You can add custom methods to your logger subclass:

class AppLogger(ApatheticLogger):
    """Application-specific logger."""
    
    def log_operation(self, operation: str, status: str) -> None:
        """Log an operation with consistent formatting."""
        self.info(f"[{operation}] Status: {status}")
    
    def log_performance(self, metric: str, value: float) -> None:
        """Log performance metrics."""
        if self.isEnabledFor(logging.DEBUG):
            self.debug(f"Performance: {metric} = {value:.2f}")

Key Points

  1. Call extendLoggingModule() (Optional but Recommended) - This registers TRACE, DETAIL, BRIEF, and SILENT levels with the logging module. While getLoggerOfType() will automatically call this on your logger class if needed, calling it explicitly is recommended for:
    • Immediate availability of logging.TRACE, logging.DETAIL, etc. after import
    • Better performance (one-time setup at import time)
    • Clear documentation of when the module is extended
    • If you override extendLoggingModule() in your custom logger, calling it explicitly ensures your override runs
  2. Register environment variables - Use registerLogLevelEnvVars() to tell the logger which environment variables to check. This is optional if you handle environment variable checking in your determineLogLevel() override.

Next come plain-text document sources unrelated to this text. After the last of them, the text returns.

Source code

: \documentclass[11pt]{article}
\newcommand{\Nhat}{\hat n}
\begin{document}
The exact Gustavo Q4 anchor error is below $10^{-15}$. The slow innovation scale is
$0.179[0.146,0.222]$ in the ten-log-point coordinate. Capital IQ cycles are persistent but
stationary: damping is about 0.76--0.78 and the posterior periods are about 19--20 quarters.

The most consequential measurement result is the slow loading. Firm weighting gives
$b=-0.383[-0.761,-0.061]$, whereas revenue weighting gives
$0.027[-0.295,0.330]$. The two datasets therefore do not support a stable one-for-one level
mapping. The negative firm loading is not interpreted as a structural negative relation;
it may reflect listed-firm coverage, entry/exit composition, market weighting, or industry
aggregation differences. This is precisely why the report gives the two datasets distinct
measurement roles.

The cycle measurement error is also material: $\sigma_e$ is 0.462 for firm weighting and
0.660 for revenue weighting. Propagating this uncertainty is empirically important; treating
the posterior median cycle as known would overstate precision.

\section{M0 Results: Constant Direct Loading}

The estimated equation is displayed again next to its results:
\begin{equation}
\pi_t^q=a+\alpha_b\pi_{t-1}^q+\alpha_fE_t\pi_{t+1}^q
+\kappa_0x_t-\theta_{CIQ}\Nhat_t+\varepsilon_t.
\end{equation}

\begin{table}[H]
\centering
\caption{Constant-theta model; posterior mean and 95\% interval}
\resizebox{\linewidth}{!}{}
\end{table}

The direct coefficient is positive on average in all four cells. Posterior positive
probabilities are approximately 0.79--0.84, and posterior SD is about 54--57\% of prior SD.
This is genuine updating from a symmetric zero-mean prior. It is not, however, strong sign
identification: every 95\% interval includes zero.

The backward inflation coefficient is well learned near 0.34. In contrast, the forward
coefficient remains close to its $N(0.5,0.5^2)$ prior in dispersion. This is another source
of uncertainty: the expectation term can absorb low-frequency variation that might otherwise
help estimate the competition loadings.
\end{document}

  3. Register default log level - Use registerDefaultLogLevel() to set the fallback log level. This is optional if you always provide a default in your determineLogLevel() override.

  4. Register logger (Optional) - Use registerLogger() so getLogger() and getLoggerOfType() can auto-infer the logger name. If you always pass the logger name explicitly to get_app_logger(), this is optional. You can pass your custom logger class to registerLogger() to automatically extend the logging module.

  5. Create a typed getter - Provide a get_app_logger() function that returns your custom logger type for better IDE support. Use the getLoggerOfType() helper function for a simple implementation:
      def get_app_logger(logger_name: str = APP_NAME) -> AppLogger:
          """Return the configured application logger."""
          from apathetic_logging import getLoggerOfType
          return getLoggerOfType(logger_name, AppLogger)
    

    The getLoggerOfType() helper handles all defensive checks automatically:

    • Automatically calls AppLogger.extendLoggingModule() if needed (allowing your override to run)
    • Ensures the logger has the levelName attribute (base Logger check)
    • Ensures the logger is an instance of AppLogger (subclass check)
    • Fixes the logger type if it was created before extendLoggingModule() was called
    • Handles name resolution (from parameter, registry, or auto-inference)

Integration with Existing Code

If you’re migrating from the base apathetic_logging, you can gradually adopt the custom logger:

# Old code (still works)
from apathetic_logging import getLogger
logger = getLogger()

# New code (better type hints)
from myapp.logs import get_app_logger
logger = get_app_logger()  # Returns AppLogger type

Both will return the same logger instance, but the custom getter provides better type hints and ensures you’re using the application-specific logger.